━━━━━ Information given ━━━━━

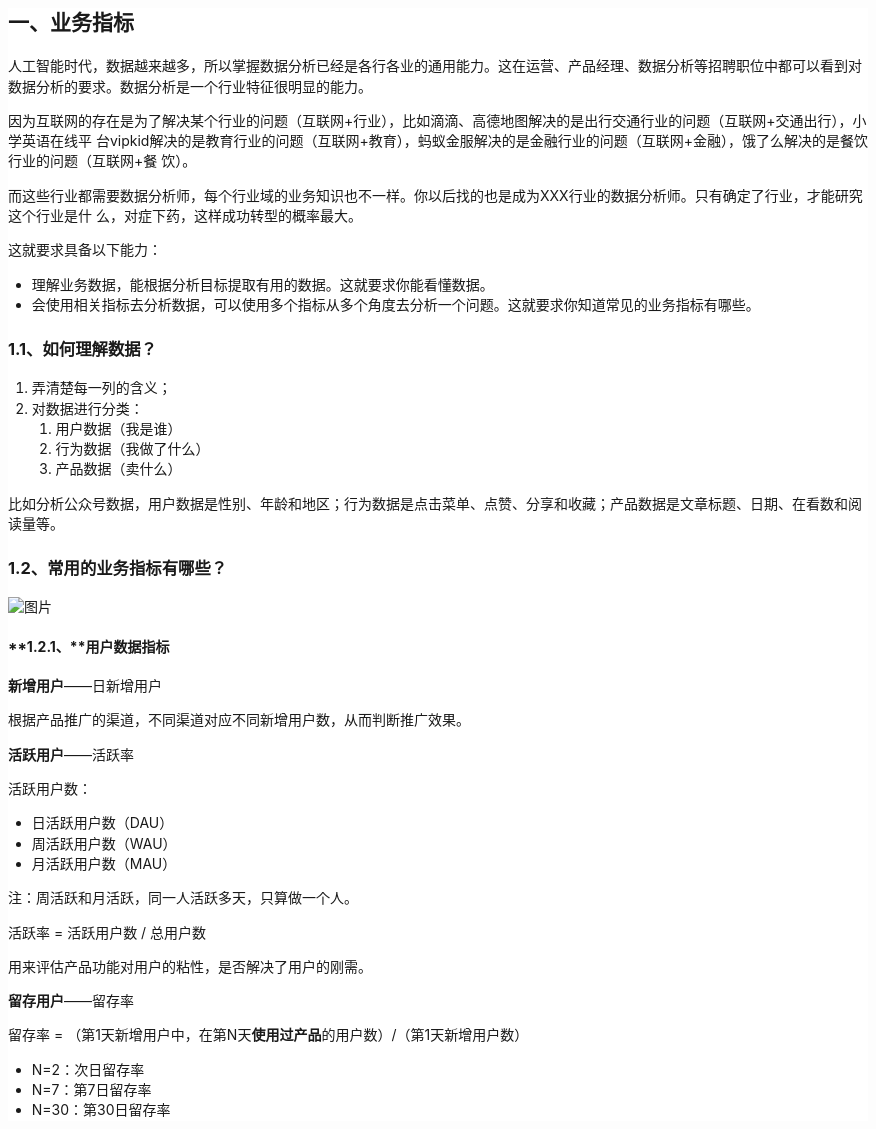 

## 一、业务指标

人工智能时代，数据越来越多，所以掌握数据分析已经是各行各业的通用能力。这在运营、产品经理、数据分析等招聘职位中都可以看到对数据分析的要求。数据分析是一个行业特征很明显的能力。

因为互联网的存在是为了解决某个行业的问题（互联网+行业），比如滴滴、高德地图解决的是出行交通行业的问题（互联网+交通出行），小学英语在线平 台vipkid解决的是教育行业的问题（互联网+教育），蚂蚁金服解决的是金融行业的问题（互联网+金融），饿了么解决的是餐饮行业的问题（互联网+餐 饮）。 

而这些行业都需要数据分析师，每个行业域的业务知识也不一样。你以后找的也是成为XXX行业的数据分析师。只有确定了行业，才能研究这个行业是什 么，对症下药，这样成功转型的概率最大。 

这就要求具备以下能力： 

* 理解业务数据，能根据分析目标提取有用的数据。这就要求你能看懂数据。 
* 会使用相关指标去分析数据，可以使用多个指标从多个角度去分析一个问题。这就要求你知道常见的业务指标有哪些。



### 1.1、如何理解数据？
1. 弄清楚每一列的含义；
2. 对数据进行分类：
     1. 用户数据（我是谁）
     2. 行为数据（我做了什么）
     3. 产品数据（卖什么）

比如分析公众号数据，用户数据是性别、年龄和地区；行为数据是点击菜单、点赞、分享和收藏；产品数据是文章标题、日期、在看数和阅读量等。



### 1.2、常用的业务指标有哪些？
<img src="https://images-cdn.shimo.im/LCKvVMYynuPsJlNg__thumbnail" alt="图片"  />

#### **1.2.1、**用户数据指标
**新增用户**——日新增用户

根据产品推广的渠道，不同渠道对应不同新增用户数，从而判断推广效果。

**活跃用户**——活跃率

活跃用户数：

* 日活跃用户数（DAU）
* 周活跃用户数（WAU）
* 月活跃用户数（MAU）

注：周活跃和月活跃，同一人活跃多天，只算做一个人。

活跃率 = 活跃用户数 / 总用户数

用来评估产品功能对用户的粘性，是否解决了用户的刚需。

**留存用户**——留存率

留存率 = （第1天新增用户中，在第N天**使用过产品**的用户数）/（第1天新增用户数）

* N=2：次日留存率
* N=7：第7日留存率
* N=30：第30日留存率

━━━━━

### Task details
All records should be output exactly, with the pictures left out.

### Solution for this problem
## 一、业务指标

人工智能时代，数据越来越多，所以掌握数据分析已经是各行各业的通用能力。这在运营、产品经理、数据分析等招聘职位中都可以看到对数据分析的要求。数据分析是一个行业特征很明显的能力。

因为互联网的存在是为了解决某个行业的问题（互联网+行业），比如滴滴、高德地图解决的是出行交通行业的问题（互联网+交通出行），小学英语在线平 台vipkid解决的是教育行业的问题（互联网+教育），蚂蚁金服解决的是金融行业的问题（互联网+金融），饿了么解决的是餐饮行业的问题（互联网+餐 饮）。 

而这些行业都需要数据分析师，每个行业域的业务知识也不一样。你以后找的也是成为XXX行业的数据分析师。只有确定了行业，才能研究这个行业是什 么，对症下药，这样成功转型的概率最大。 

这就要求具备以下能力： 

* 理解业务数据，能根据分析目标提取有用的数据。这就要求你能看懂数据。 
* 会使用相关指标去分析数据，可以使用多个指标从多个角度去分析一个问题。这就要求你知道常见的业务指标有哪些。



### 1.1、如何理解数据？
1. 弄清楚每一列的含义；
2. 对数据进行分类：
     1. 用户数据（我是谁）
     2. 行为数据（我做了什么）
     3. 产品数据（卖什么）

比如分析公众号数据，用户数据是性别、年龄和地区；行为数据是点击菜单、点赞、分享和收藏；产品数据是文章标题、日期、在看数和阅读量等。



### 1.2、常用的业务指标有哪些？
<img src="https://images-cdn.shimo.im/LCKvVMYynuPsJlNg__thumbnail" alt="图片"  />

#### **1.2.1、**用户数据指标
**新增用户**——日新增用户

根据产品推广的渠道，不同渠道对应不同新增用户数，从而判断推广效果。

**活跃用户**——活跃率

活跃用户数：

* 日活跃用户数（DAU）
* 周活跃用户数（WAU）
* 月活跃用户数（MAU）

注：周活跃和月活跃，同一人活跃多天，只算做一个人。

活跃率 = 活跃用户数 / 总用户数

用来评估产品功能对用户的粘性，是否解决了用户的刚需。

**留存用户**——留存率

留存率 = （第1天新增用户中，在第N天**使用过产品**的用户数）/（第1天新增用户数）

* N=2：次日留存率
* N=7：第7日留存率
* N=30：第30日留存率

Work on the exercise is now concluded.